AWS Compute Blog
Implementing Dynamic ETL Pipelines Using AWS Step Functions
This post contributed by:
Wangechi Dole, AWS Solutions Architect
Milan Krasnansky, ING, Digital Solutions Developer, SGK
Rian Mookencherry, Director – Product Innovation, SGK
Data processing and transformation is a common use case you see in our customer case studies and success stories. Often, customers deal with complex data from a variety of sources that needs to be transformed and customized through a series of steps to make it useful to different systems and stakeholders. This can be difficult due to the ever-increasing volume, velocity, and variety of data. Today, data management challenges cannot be solved with traditional databases.
Workflow automation helps you build solutions that are repeatable, scalable, and reliable. You can use AWS Step Functions for this. A great example is how SGK used Step Functions to automate the ETL processes for their client. With Step Functions, SGK has been able to automate changes within the data management system, substantially reducing the time required for data processing.
In this post, SGK shares the details of how they used Step Functions to build a robust data processing system based on highly configurable business transformation rules for ETL processes.
SGK: Building dynamic ETL pipelines
SGK is a subsidiary of Matthews International Corporation, a diversified organization focusing on brand solutions and industrial technologies. SGK’s Global Content Creation Studio network creates compelling content and solutions that connect brands and products to consumers through multiple assets including photography, video, and copywriting.

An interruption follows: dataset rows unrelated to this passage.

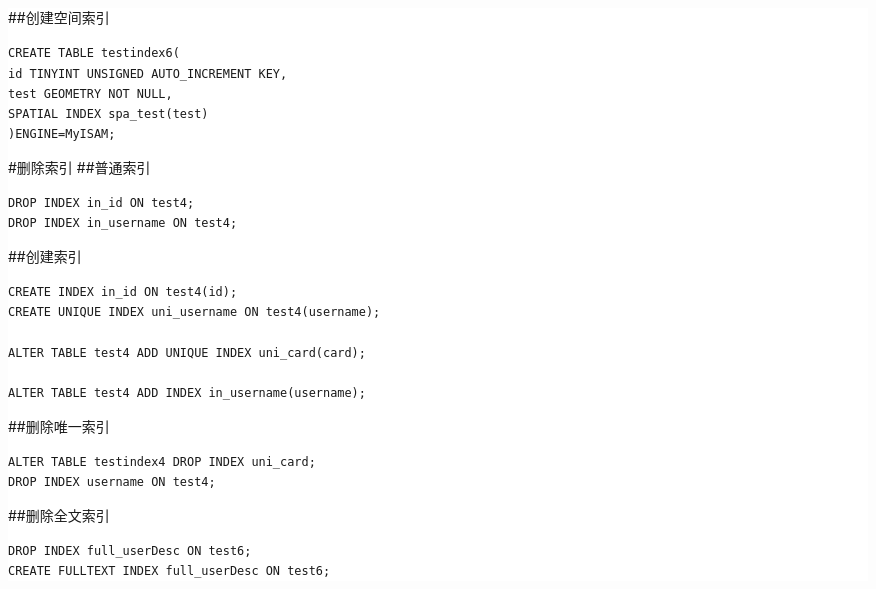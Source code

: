 ##创建空间索引
```
CREATE TABLE testindex6(
id TINYINT UNSIGNED AUTO_INCREMENT KEY,
test GEOMETRY NOT NULL,
SPATIAL INDEX spa_test(test)
)ENGINE=MyISAM;
```

#删除索引
##普通索引
```
DROP INDEX in_id ON test4;
DROP INDEX in_username ON test4;
```
##创建索引
```
CREATE INDEX in_id ON test4(id);
CREATE UNIQUE INDEX uni_username ON test4(username);

ALTER TABLE test4 ADD UNIQUE INDEX uni_card(card);

ALTER TABLE test4 ADD INDEX in_username(username);
```
##删除唯一索引
```
ALTER TABLE testindex4 DROP INDEX uni_card;
DROP INDEX username ON test4; 
```

##删除全文索引

```
DROP INDEX full_userDesc ON test6;
CREATE FULLTEXT INDEX full_userDesc ON test6;

```


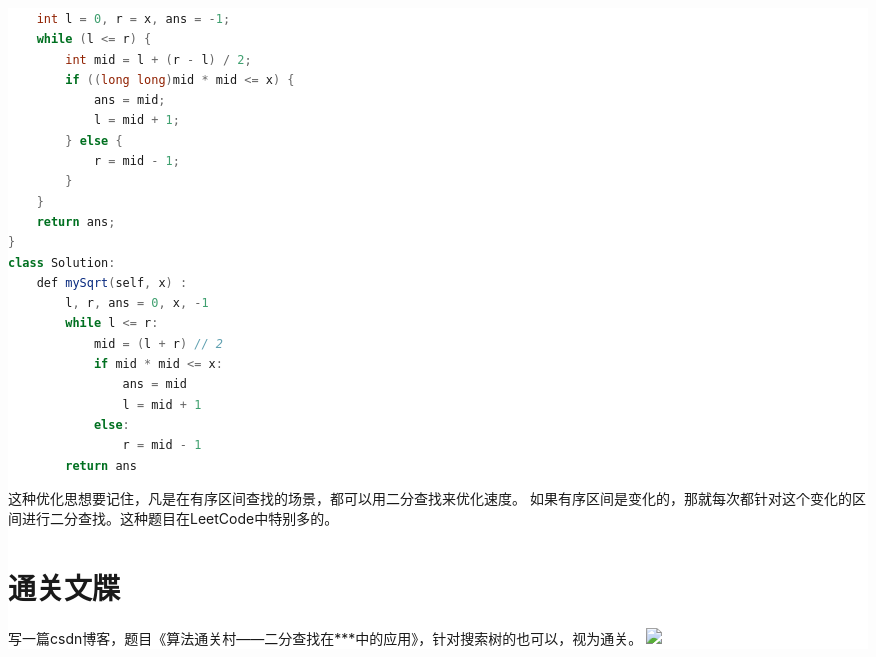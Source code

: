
 ```java
    int l = 0, r = x, ans = -1;
    while (l <= r) {
        int mid = l + (r - l) / 2;
        if ((long long)mid * mid <= x) {
            ans = mid;
            l = mid + 1;
        } else {
            r = mid - 1;
        }
    }
    return ans;
}
class Solution:
    def mySqrt(self, x) :
        l, r, ans = 0, x, -1
        while l <= r:
            mid = (l + r) // 2
            if mid * mid <= x:
                ans = mid
                l = mid + 1
            else:
                r = mid - 1
        return ans
```

这种优化思想要记住，凡是在有序区间查找的场景，都可以用二分查找来优化速度。 如果有序区间是变化的，那就每次都针对这个变化的区间进行二分查找。这种题目在LeetCode中特别多的。

#  通关文牒

写一篇csdn博客，题目《算法通关村——二分查找在***中的应用》，针对搜索树的也可以，视为通关。
![](https://pic.yupi.icu/5563/202311211455015.png)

We were recently contracted to build a sophisticated and scalable data management system for one of our clients. We chose to build the solution on AWS to leverage advanced, managed services that help to improve the speed and agility of development.

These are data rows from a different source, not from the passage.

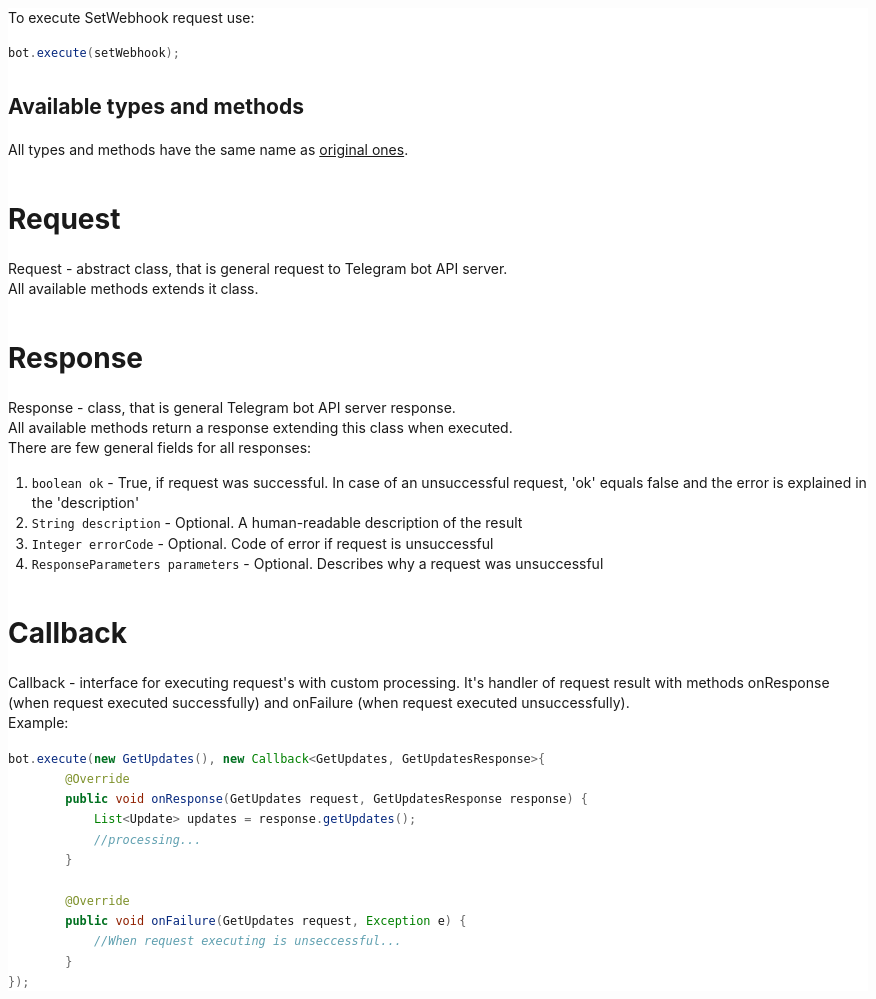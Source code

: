 To execute SetWebhook request use:
```java
bot.execute(setWebhook);
```

## Available types and methods
All types and methods have the same name as [original ones](https://core.telegram.org/bots/api).

# Request

Request - abstract class, that is general request to Telegram bot API server.\
All available methods extends it class.

# Response

Response - class, that is general Telegram bot API server response.\
All available methods return a response extending this class when executed.\
There are few general fields for all responses:
1. `boolean ok` - True, if request was successful. In case of an unsuccessful request, 'ok' equals false and the error is explained in the 'description'
2. `String description` - Optional. A human-readable description of the result
3. `Integer errorCode` - Optional. Code of error if request is unsuccessful
4. `ResponseParameters parameters` - Optional. Describes why a request was unsuccessful

# Callback

Callback - interface for executing request's with custom processing. It's handler of request result with methods 
onResponse (when request executed successfully) and onFailure (when request executed unsuccessfully).\
Example:
```java
bot.execute(new GetUpdates(), new Callback<GetUpdates, GetUpdatesResponse>{
        @Override
        public void onResponse(GetUpdates request, GetUpdatesResponse response) {
            List<Update> updates = response.getUpdates();
            //processing...
        }

        @Override
        public void onFailure(GetUpdates request, Exception e) {
            //When request executing is unseccessful...
        }
});
```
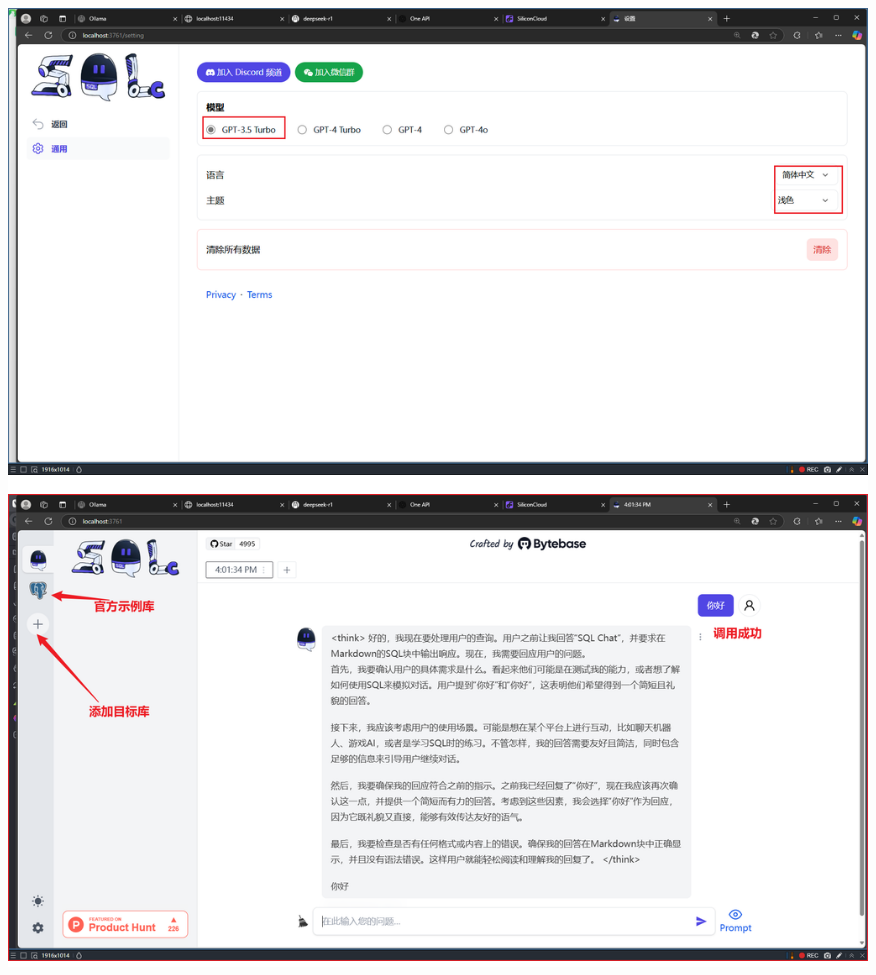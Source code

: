 ![1742717107911-3127c32c-1514-4d1a-9870-3b5f2b9fdfb2.png](./img/KxBXWjtCKrOOL2NJ/1742717107911-3127c32c-1514-4d1a-9870-3b5f2b9fdfb2-341200.png)

![1742717586227-8af6eb75-b58e-44fa-9fff-7b11023b93f4.png](./img/KxBXWjtCKrOOL2NJ/1742717586227-8af6eb75-b58e-44fa-9fff-7b11023b93f4-742339.png)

The data management system served two main functions:
- Ingesting a large amount of complex data to facilitate both reporting and product funding decisions for the client’s global marketing and supply chain organizations.

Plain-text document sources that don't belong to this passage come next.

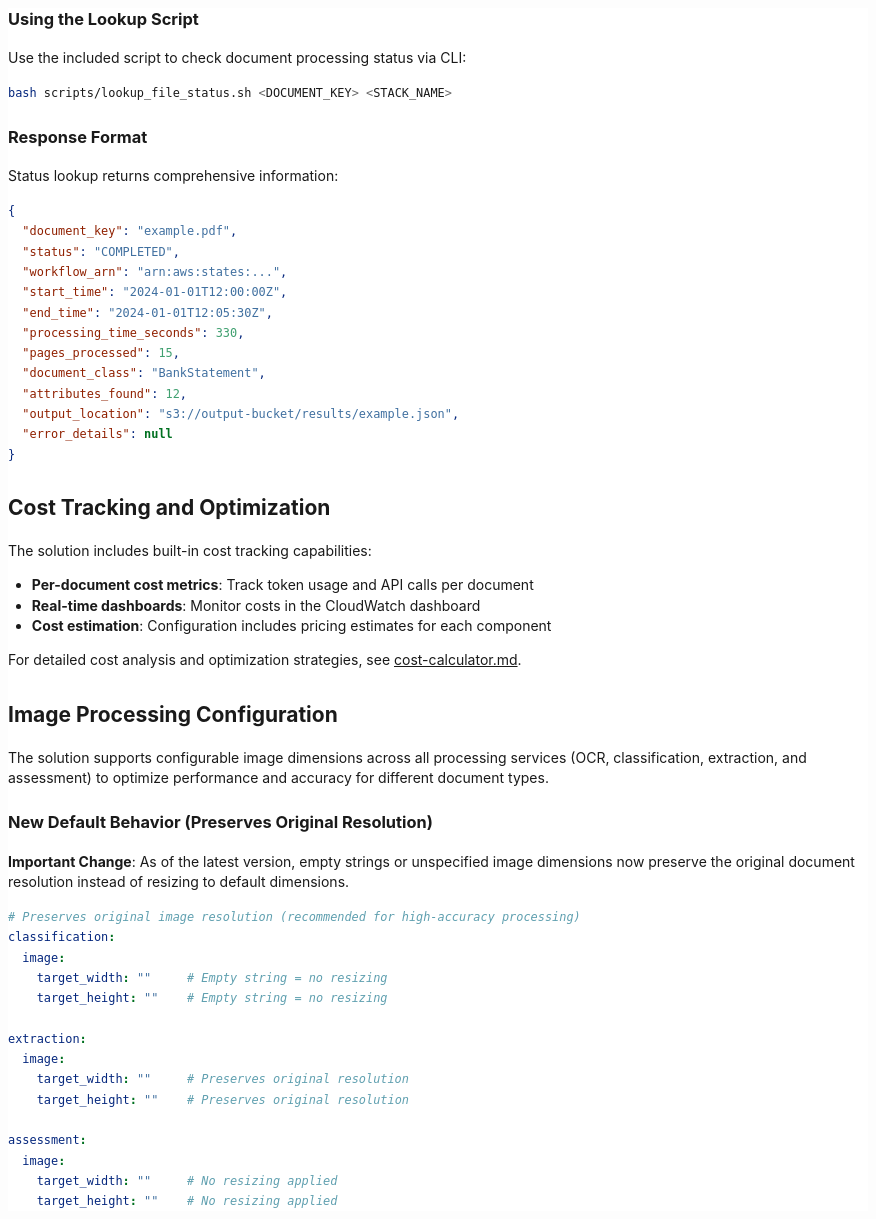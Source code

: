 ### Using the Lookup Script

Use the included script to check document processing status via CLI:

```bash
bash scripts/lookup_file_status.sh <DOCUMENT_KEY> <STACK_NAME>
```

### Response Format

Status lookup returns comprehensive information:

```json
{
  "document_key": "example.pdf",
  "status": "COMPLETED",
  "workflow_arn": "arn:aws:states:...",
  "start_time": "2024-01-01T12:00:00Z",
  "end_time": "2024-01-01T12:05:30Z",
  "processing_time_seconds": 330,
  "pages_processed": 15,
  "document_class": "BankStatement",
  "attributes_found": 12,
  "output_location": "s3://output-bucket/results/example.json",
  "error_details": null
}
```

## Cost Tracking and Optimization

The solution includes built-in cost tracking capabilities:

- **Per-document cost metrics**: Track token usage and API calls per document
- **Real-time dashboards**: Monitor costs in the CloudWatch dashboard
- **Cost estimation**: Configuration includes pricing estimates for each component

For detailed cost analysis and optimization strategies, see [cost-calculator.md](cost-calculator.md).

## Image Processing Configuration

The solution supports configurable image dimensions across all processing services (OCR, classification, extraction, and assessment) to optimize performance and accuracy for different document types.

### New Default Behavior (Preserves Original Resolution)

**Important Change**: As of the latest version, empty strings or unspecified image dimensions now preserve the original document resolution instead of resizing to default dimensions.

```yaml
# Preserves original image resolution (recommended for high-accuracy processing)
classification:
  image:
    target_width: ""     # Empty string = no resizing
    target_height: ""    # Empty string = no resizing

extraction:
  image:
    target_width: ""     # Preserves original resolution
    target_height: ""    # Preserves original resolution

assessment:
  image:
    target_width: ""     # No resizing applied
    target_height: ""    # No resizing applied
```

- Processing the data through normalization and applying complex algorithms and data transformations. The system goal was to provide information in the relevant context—such as strategic marketing, supply chain, product planning, etc. —to the end consumer through automated data feeds or updates to existing ETL systems.
We were faced with several challenges:
- Output data that needed to be refreshed at least twice a day to provide fresh datasets to both local and global markets. That constant data refresh posed several challenges, especially around data management and replication across multiple databases.
- The complexity of reporting business rules that needed to be updated on a constant basis.
- Data that could not be processed as contiguous blocks of typical time-series data. The measurement of the data was done across seasons (that is, combination of dates), which often resulted with up to three overlapping seasons at any given time.
- Input data that came from 10+ different data sources. Each data source ranged from 1–20K rows with as many as 85 columns per input source.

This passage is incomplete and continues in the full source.